■ TASK BRIEF:
Set down, word for word, each line from the top of the data through the line that has "Samsung Knox Standard"; omit every picture.
----- SUPPLIED INFORMATION
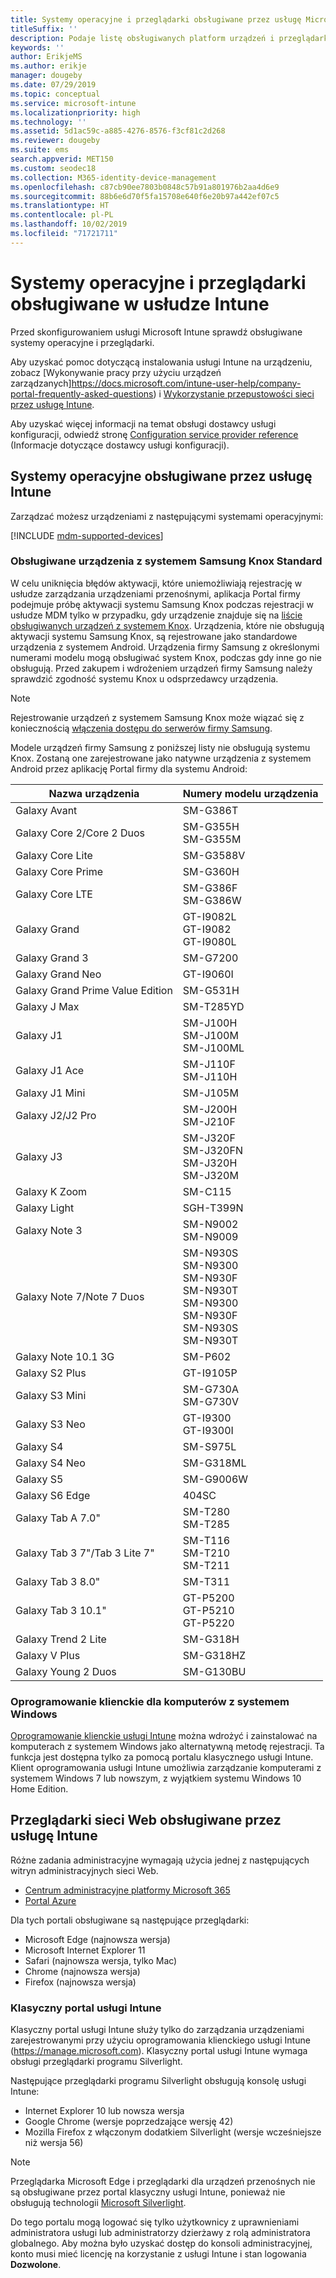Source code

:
 ```yaml
---
title: Systemy operacyjne i przeglądarki obsługiwane przez usługę Microsoft Intune
titleSuffix: ''
description: Podaje listę obsługiwanych platform urządzeń i przeglądarki do zarządzania urządzeniami w usłudze Intune
keywords: ''
author: ErikjeMS
ms.author: erikje
manager: dougeby
ms.date: 07/29/2019
ms.topic: conceptual
ms.service: microsoft-intune
ms.localizationpriority: high
ms.technology: ''
ms.assetid: 5d1ac59c-a885-4276-8576-f3cf81c2d268
ms.reviewer: dougeby
ms.suite: ems
search.appverid: MET150
ms.custom: seodec18
ms.collection: M365-identity-device-management
ms.openlocfilehash: c87cb90ee7803b0848c57b91a801976b2aa4d6e9
ms.sourcegitcommit: 88b6e6d70f5fa15708e640f6e20b97a442ef07c5
ms.translationtype: HT
ms.contentlocale: pl-PL
ms.lasthandoff: 10/02/2019
ms.locfileid: "71721711"
---
```

# <a name="supported-operating-systems-and-browsers-in-intune"></a>Systemy operacyjne i przeglądarki obsługiwane w usłudze Intune

Przed skonfigurowaniem usługi Microsoft Intune sprawdź obsługiwane systemy operacyjne i przeglądarki.

Aby uzyskać pomoc dotyczącą instalowania usługi Intune na urządzeniu, zobacz [Wykonywanie pracy przy użyciu urządzeń zarządzanych]https://docs.microsoft.com/intune-user-help/company-portal-frequently-asked-questions) i [Wykorzystanie przepustowości sieci przez usługę Intune](network-bandwidth-use.md).

Aby uzyskać więcej informacji na temat obsługi dostawcy usługi konfiguracji, odwiedź stronę [Configuration service provider reference](https://docs.microsoft.com/windows/client-management/mdm/configuration-service-provider-reference) (Informacje dotyczące dostawcy usługi konfiguracji).

## <a name="intune-supported-operating-systems"></a>Systemy operacyjne obsługiwane przez usługę Intune

Zarządzać możesz urządzeniami z następującymi systemami operacyjnymi:

[!INCLUDE [mdm-supported-devices](../../intune-classic/includes/mdm-supported-devices.md)]

### <a name="supported-samsung-knox-standard-devices"></a>Obsługiwane urządzenia z systemem Samsung Knox Standard

W celu uniknięcia błędów aktywacji, które uniemożliwiają rejestrację w usłudze zarządzania urządzeniami przenośnymi, aplikacja Portal firmy podejmuje próbę aktywacji systemu Samsung Knox podczas rejestracji w usłudze MDM tylko w przypadku, gdy urządzenie znajduje się na [liście obsługiwanych urządzeń z systemem Knox](https://www.samsungknox.com/knox-supported-devices/knox-workspace). Urządzenia, które nie obsługują aktywacji systemu Samsung Knox, są rejestrowane jako standardowe urządzenia z systemem Android. Urządzenia firmy Samsung z określonymi numerami modelu mogą obsługiwać system Knox, podczas gdy inne go nie obsługują. Przed zakupem i wdrożeniem urządzeń firmy Samsung należy sprawdzić zgodność systemu Knox u odsprzedawcy urządzenia.

> [!NOTE]
> Rejestrowanie urządzeń z systemem Samsung Knox może wiązać się z koniecznością [włączenia dostępu do serwerów firmy Samsung](https://support.samsungknox.com/hc/articles/115013833108-Our-corporate-devices-are-behind-a-firewall-How-do-I-enable-Knox-Workspace-devices-to-contact-Samsung-servers). 

Modele urządzeń firmy Samsung z poniższej listy nie obsługują systemu Knox. Zostaną one zarejestrowane jako natywne urządzenia z systemem Android przez aplikację Portal firmy dla systemu Android:

| **Nazwa urządzenia** | **Numery modelu urządzenia** |
| --- | --- |
| Galaxy Avant | SM-G386T |
| Galaxy Core 2/Core 2 Duos | SM-G355H<br>SM-G355M |
| Galaxy Core Lite | SM-G3588V |
| Galaxy Core Prime | SM-G360H |
| Galaxy Core LTE | SM-G386F<br>SM-G386W |
| Galaxy Grand | GT-I9082L<br>GT-I9082<br>GT-I9080L |
| Galaxy Grand 3 | SM-G7200 |
| Galaxy Grand Neo | GT-I9060I |
| Galaxy Grand Prime Value Edition | SM-G531H |
| Galaxy J Max | SM-T285YD |
| Galaxy J1 | SM-J100H<br>SM-J100M<br>SM-J100ML |
| Galaxy J1 Ace | SM-J110F<br>SM-J110H |
| Galaxy J1 Mini | SM-J105M |
| Galaxy J2/J2 Pro | SM-J200H<br>SM-J210F |
| Galaxy J3 | SM-J320F<br>SM-J320FN<br>SM-J320H<br>SM-J320M |
| Galaxy K Zoom | SM-C115 |
| Galaxy Light | SGH-T399N |
| Galaxy Note 3 | SM-N9002<br>SM-N9009 |
| Galaxy Note 7/Note 7 Duos | SM-N930S<br>SM-N9300<br>SM-N930F<br>SM-N930T<br>SM-N9300<br>SM-N930F<br>SM-N930S<br>SM-N930T |
| Galaxy Note 10.1 3G | SM-P602 |
| Galaxy S2 Plus | GT-I9105P |
| Galaxy S3 Mini | SM-G730A<br>SM-G730V |
| Galaxy S3 Neo | GT-I9300<br>GT-I9300I |
| Galaxy S4 | SM-S975L |
| Galaxy S4 Neo | SM-G318ML |
| Galaxy S5 | SM-G9006W |
| Galaxy S6 Edge | 404SC |
| Galaxy Tab A 7.0&quot; | SM-T280<br>SM-T285 |
| Galaxy Tab 3 7&quot;/Tab 3 Lite 7&quot; | SM-T116<br>SM-T210<br>SM-T211 |
| Galaxy Tab 3 8.0&quot; | SM-T311 |
| Galaxy Tab 3 10.1&quot; | GT-P5200<br>GT-P5210<br>GT-P5220 |
| Galaxy Trend 2 Lite | SM-G318H |
| Galaxy V Plus | SM-G318HZ |
| Galaxy Young 2 Duos | SM-G130BU |


### <a name="windows-pc-software-client"></a>Oprogramowanie klienckie dla komputerów z systemem Windows

[Oprogramowanie klienckie usługi Intune](../manage-windows-pcs-with-microsoft-intune.md) można wdrożyć i zainstalować na komputerach z systemem Windows jako alternatywną metodę rejestracji. Ta funkcja jest dostępna tylko za pomocą portalu klasycznego usługi Intune. Klient oprogramowania usługi Intune umożliwia zarządzanie komputerami z systemem Windows 7 lub nowszym, z wyjątkiem systemu Windows 10 Home Edition.

<!--  ### Exchange ActiveSync management

You can manage [Exchange ActiveSync devices](../enrollment/device-enrollment.md#mobile-device-management-with-exchange-activesync-and-intune) from the Intune console. This option provides a limited set of management capabilities when compared to the other methods. See [Capabilities of built-in Mobile Device Management in Office 365](https://support.office.com/article/Capabilities-of-built-in-Mobile-Device-Management-for-Office-365-a1da44e5-7475-4992-be91-9ccec25905b0) for a list of supported devices.  -->

## <a name="intune-supported-web-browsers"></a>Przeglądarki sieci Web obsługiwane przez usługę Intune

Różne zadania administracyjne wymagają użycia jednej z następujących witryn administracyjnych sieci Web.

- [Centrum administracyjne platformy Microsoft 365](http://go.microsoft.com/fwlink/p/?LinkId=698854)
- [Portal Azure](https://portal.azure.com/)

Dla tych portali obsługiwane są następujące przeglądarki:
- Microsoft Edge (najnowsza wersja)
- Microsoft Internet Explorer 11
- Safari (najnowsza wersja, tylko Mac)
- Chrome (najnowsza wersja)
- Firefox (najnowsza wersja)




### <a name="intune-classic-portal"></a>Klasyczny portal usługi Intune

Klasyczny portal usługi Intune służy tylko do zarządzania urządzeniami zarejestrowanymi przy użyciu oprogramowania klienckiego usługi Intune (https://manage.microsoft.com). Klasyczny portal usługi Intune wymaga obsługi przeglądarki programu Silverlight.

Następujące przeglądarki programu Silverlight obsługują konsolę usługi Intune:
- Internet Explorer 10 lub nowsza wersja
- Google Chrome (wersje poprzedzające wersję 42)
- Mozilla Firefox z włączonym dodatkiem Silverlight (wersje wcześniejsze niż wersja 56)

> [!Note]
> Przeglądarka Microsoft Edge i przeglądarki dla urządzeń przenośnych nie są obsługiwane przez portal klasyczny usługi Intune, ponieważ nie obsługują technologii [Microsoft Silverlight](https://msdn.microsoft.com/library/cc838158(v=vs.95).aspx).

Do tego portalu mogą logować się tylko użytkownicy z uprawnieniami administratora usługi lub administratorzy dzierżawy z rolą administratora globalnego. Aby można było uzyskać dostęp do konsoli administracyjnej, konto musi mieć licencję na korzystanie z usługi Intune i stan logowania **Dozwolone**.
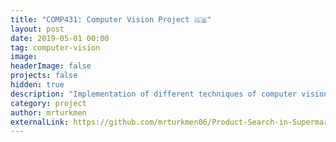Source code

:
 ```yaml
---
title: "COMP431: Computer Vision Project 🇬🇧"
layout: post
date: 2019-05-01 00:00
tag: computer-vision 
image:
headerImage: false
projects: false
hidden: true 
description: "Implementation of different techniques of computer vision algorithms"
category: project
author: mrturkmen
externalLink: https://github.com/mrturkmen06/Product-Search-in-Supermarket-Shelves
---
```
----------
■ ANSWER BOX:
Source code

:
 ```yaml
---
title: Systemy operacyjne i przeglądarki obsługiwane przez usługę Microsoft Intune
titleSuffix: ''
description: Podaje listę obsługiwanych platform urządzeń i przeglądarki do zarządzania urządzeniami w usłudze Intune
keywords: ''
author: ErikjeMS
ms.author: erikje
manager: dougeby
ms.date: 07/29/2019
ms.topic: conceptual
ms.service: microsoft-intune
ms.localizationpriority: high
ms.technology: ''
ms.assetid: 5d1ac59c-a885-4276-8576-f3cf81c2d268
ms.reviewer: dougeby
ms.suite: ems
search.appverid: MET150
ms.custom: seodec18
ms.collection: M365-identity-device-management
ms.openlocfilehash: c87cb90ee7803b0848c57b91a801976b2aa4d6e9
ms.sourcegitcommit: 88b6e6d70f5fa15708e640f6e20b97a442ef07c5
ms.translationtype: HT
ms.contentlocale: pl-PL
ms.lasthandoff: 10/02/2019
ms.locfileid: "71721711"
---
```

# <a name="supported-operating-systems-and-browsers-in-intune"></a>Systemy operacyjne i przeglądarki obsługiwane w usłudze Intune

Przed skonfigurowaniem usługi Microsoft Intune sprawdź obsługiwane systemy operacyjne i przeglądarki.

Aby uzyskać pomoc dotyczącą instalowania usługi Intune na urządzeniu, zobacz [Wykonywanie pracy przy użyciu urządzeń zarządzanych]https://docs.microsoft.com/intune-user-help/company-portal-frequently-asked-questions) i [Wykorzystanie przepustowości sieci przez usługę Intune](network-bandwidth-use.md).

Aby uzyskać więcej informacji na temat obsługi dostawcy usługi konfiguracji, odwiedź stronę [Configuration service provider reference](https://docs.microsoft.com/windows/client-management/mdm/configuration-service-provider-reference) (Informacje dotyczące dostawcy usługi konfiguracji).

## <a name="intune-supported-operating-systems"></a>Systemy operacyjne obsługiwane przez usługę Intune

Zarządzać możesz urządzeniami z następującymi systemami operacyjnymi:

[!INCLUDE [mdm-supported-devices](../../intune-classic/includes/mdm-supported-devices.md)]

### <a name="supported-samsung-knox-standard-devices"></a>Obsługiwane urządzenia z systemem Samsung Knox Standard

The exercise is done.